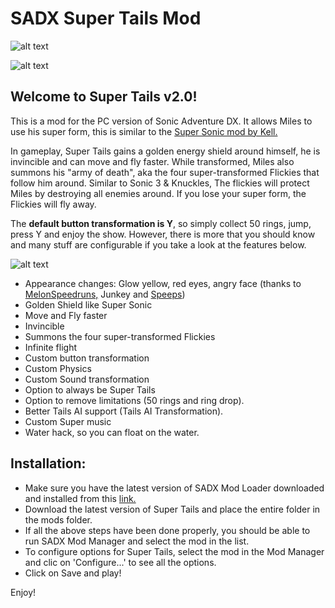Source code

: # SADX Super Tails Mod

![alt text](https://i.imgur.com/dIYhFiC.png)

![alt text](https://i.imgur.com/p5F78b7.png)

## Welcome to Super Tails v2.0!
This is a mod for the PC version of Sonic Adventure DX. It allows Miles to use his super form, this is similar to the [Super Sonic mod by Kell.](https://github.com/kellsnc/sadx-super-sonic)

In gameplay, Super Tails gains a golden energy shield around himself, he is invincible and can move and fly faster. While transformed, Miles also summons his "army of death", aka the four super-transformed Flickies that follow him around. Similar to Sonic 3 & Knuckles, The flickies will protect Miles by destroying all enemies around. If you lose your super form, the Flickies will fly away. 

The **default button transformation is Y**, so simply collect 50 rings, jump, press Y and enjoy the show. However, there is more that you should know and many stuff are configurable if you
take a look at the features below.

![alt text](https://i.imgur.com/TfxezW5.png)

- Appearance changes: Glow yellow, red eyes, angry face (thanks to [MelonSpeedruns,](https://gamebanana.com/members/1624188) Junkey and [Speeps](https://github.com/SPEEPSHighway))
- Golden Shield like Super Sonic
- Move and Fly faster
- Invincible
- Summons the four super-transformed Flickies
- Infinite flight
- Custom button transformation
- Custom Physics
- Custom Sound transformation
- Option to always be Super Tails
- Option to remove limitations (50 rings and ring drop).
- Better Tails AI support (Tails AI Transformation).
- Custom Super music
- Water hack, so you can float on the water.


## Installation:
- Make sure you have the latest version of SADX Mod Loader downloaded and installed from this [link.](https://sadxmodinstaller.unreliable.network/)
- Download the latest version of Super Tails and place the entire folder in the mods folder.
- If all the above steps have been done properly, you should be able to run SADX Mod Manager and select the mod in the list.
- To configure options for Super Tails, select the mod in the Mod Manager and clic on 'Configure...' to see all the options.
- Click on Save and play! 

Enjoy!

== Aim of the exercise ==
In the listing above, locate the line containing "This is a mod" and the line containing "- Download the". Transcribe those two lines and everything between them, exactly as written.

== Response to this exercise ==
This is a mod for the PC version of Sonic Adventure DX. It allows Miles to use his super form, this is similar to the [Super Sonic mod by Kell.](https://github.com/kellsnc/sadx-super-sonic)

In gameplay, Super Tails gains a golden energy shield around himself, he is invincible and can move and fly faster. While transformed, Miles also summons his "army of death", aka the four super-transformed Flickies that follow him around. Similar to Sonic 3 & Knuckles, The flickies will protect Miles by destroying all enemies around. If you lose your super form, the Flickies will fly away. 

The **default button transformation is Y**, so simply collect 50 rings, jump, press Y and enjoy the show. However, there is more that you should know and many stuff are configurable if you
take a look at the features below.

![alt text](https://i.imgur.com/TfxezW5.png)

- Appearance changes: Glow yellow, red eyes, angry face (thanks to [MelonSpeedruns,](https://gamebanana.com/members/1624188) Junkey and [Speeps](https://github.com/SPEEPSHighway))
- Golden Shield like Super Sonic
- Move and Fly faster
- Invincible
- Summons the four super-transformed Flickies
- Infinite flight
- Custom button transformation
- Custom Physics
- Custom Sound transformation
- Option to always be Super Tails
- Option to remove limitations (50 rings and ring drop).
- Better Tails AI support (Tails AI Transformation).
- Custom Super music
- Water hack, so you can float on the water.


## Installation:
- Make sure you have the latest version of SADX Mod Loader downloaded and installed from this [link.](https://sadxmodinstaller.unreliable.network/)
- Download the latest version of Super Tails and place the entire folder in the mods folder.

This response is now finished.